During any game of the current Flyers-Penguins playoff series, you could find plenty of people on Twitter arguing that the announcers were openly rooting for or against “their” team. This is a common sports talk radio talking point too—that game announcers aren’t being sufficiently evenhanded with their praise or criticism.

Baseball fans tend to believe that Fox’s Joe Buck/Tim McCarver baseball crew favors the Yankees—except for Yankees fans, who think they’re in the tank for the Red Sox or maybe St. Louis (since both men have ties to the Cardinals.) And I don’t know that there’s a baseball fan anywhere in America who doesn’t believe ESPN’s Sunday Night Baseball announcing team is biased against his team.

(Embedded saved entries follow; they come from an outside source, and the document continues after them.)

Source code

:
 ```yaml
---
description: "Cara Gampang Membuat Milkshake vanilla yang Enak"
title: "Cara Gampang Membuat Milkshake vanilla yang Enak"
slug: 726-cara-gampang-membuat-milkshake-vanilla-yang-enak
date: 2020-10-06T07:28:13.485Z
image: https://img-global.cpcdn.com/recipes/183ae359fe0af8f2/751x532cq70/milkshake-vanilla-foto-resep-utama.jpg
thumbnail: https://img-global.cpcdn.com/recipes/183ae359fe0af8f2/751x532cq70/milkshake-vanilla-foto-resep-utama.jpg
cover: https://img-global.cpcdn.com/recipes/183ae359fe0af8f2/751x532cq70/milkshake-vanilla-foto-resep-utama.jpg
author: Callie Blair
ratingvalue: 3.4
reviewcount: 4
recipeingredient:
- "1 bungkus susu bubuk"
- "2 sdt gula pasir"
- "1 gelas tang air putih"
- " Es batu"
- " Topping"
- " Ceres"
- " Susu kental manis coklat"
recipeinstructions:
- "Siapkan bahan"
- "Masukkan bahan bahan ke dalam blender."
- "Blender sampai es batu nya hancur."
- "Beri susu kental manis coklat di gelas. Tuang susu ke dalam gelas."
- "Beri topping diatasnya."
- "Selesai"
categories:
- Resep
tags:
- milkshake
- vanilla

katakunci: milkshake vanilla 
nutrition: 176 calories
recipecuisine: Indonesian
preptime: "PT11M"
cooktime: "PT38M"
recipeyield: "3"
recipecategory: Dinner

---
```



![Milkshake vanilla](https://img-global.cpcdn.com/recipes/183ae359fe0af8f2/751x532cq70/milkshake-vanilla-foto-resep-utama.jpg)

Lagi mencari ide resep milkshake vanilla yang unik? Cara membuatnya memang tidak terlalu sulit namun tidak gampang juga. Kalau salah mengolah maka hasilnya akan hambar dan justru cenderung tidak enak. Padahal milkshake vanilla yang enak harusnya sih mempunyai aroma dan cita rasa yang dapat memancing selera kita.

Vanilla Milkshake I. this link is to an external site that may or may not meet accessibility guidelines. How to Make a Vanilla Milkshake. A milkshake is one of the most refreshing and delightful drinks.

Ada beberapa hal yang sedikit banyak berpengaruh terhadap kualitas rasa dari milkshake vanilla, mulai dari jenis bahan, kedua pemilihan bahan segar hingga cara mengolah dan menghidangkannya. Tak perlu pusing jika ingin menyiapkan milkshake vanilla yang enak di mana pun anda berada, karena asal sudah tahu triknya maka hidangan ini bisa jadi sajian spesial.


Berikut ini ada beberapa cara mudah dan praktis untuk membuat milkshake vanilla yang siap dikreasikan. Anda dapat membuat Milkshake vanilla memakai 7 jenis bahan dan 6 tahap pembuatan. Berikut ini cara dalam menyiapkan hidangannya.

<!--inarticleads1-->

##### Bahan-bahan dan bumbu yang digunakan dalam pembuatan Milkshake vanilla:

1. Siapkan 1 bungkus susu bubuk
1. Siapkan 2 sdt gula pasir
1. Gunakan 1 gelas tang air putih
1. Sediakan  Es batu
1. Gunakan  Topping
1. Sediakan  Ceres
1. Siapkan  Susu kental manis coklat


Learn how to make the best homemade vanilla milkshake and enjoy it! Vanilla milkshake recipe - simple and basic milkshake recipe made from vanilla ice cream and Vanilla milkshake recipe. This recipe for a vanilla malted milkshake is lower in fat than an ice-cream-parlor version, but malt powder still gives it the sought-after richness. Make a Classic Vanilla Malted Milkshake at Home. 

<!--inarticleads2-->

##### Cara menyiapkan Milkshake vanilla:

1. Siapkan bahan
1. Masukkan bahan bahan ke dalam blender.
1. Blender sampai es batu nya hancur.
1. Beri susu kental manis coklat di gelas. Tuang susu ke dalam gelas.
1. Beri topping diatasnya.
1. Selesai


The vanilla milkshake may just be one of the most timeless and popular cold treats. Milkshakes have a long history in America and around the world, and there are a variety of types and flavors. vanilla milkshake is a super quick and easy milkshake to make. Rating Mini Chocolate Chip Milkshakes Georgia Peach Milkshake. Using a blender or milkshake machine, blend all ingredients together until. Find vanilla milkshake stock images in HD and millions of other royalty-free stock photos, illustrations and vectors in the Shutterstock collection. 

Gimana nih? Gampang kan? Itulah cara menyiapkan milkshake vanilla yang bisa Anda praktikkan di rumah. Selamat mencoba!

In both baseball and hockey, the majority of games are called by local announcers who are employees either of the team or local television network, who are going to call the games with a certain degree of homerish-ness. Therefore, when a playoff or nationally televised regular season game is called by non-local announcers, it can be jarring to hear the differing style, as the announcers are broadcasting to a national and largely neutral audience.

And besides, if the announcers are praising one team way more than another, it’s not usually because of bias. It’s because the team that’s being praised is winning, or at least playing better. During last year’s Cardinals-Phillies playoff series, yes, TBS announcers had more positive things to say about the Cardinals. I wouldn’t necessarily chalk that up to deep-seated antipathy for the Phillies or the city of Philadelphia.

But even if the bias-hunters were correct, and the game announcers were 100 percent in the tank for or against one team, it wouldn’t matter, because it would have no effect whatsoever on who wins. In the case of political bias, there’s at least a plausible argument to make that such bias would have an impact on who wins elections.

Sure, once in awhile, a national announcer will say something strange. When a Philly team is on a network, off-hand references to booing Santa Claus and references to the Rocky movies that misstate the plot are pretty commonplace. NBC’s Mike Emrick, during Sunday’s Flyers-Penguins game, referred to Philly as “a city that is used to chaos at times.” “What’s he talking about,” someone on Twitter asked, “the MOVE bombing?”

But just because announcers do this doesn’t mean they hate Philly or want our teams to lose. And even if they did, they couldn’t make it happen.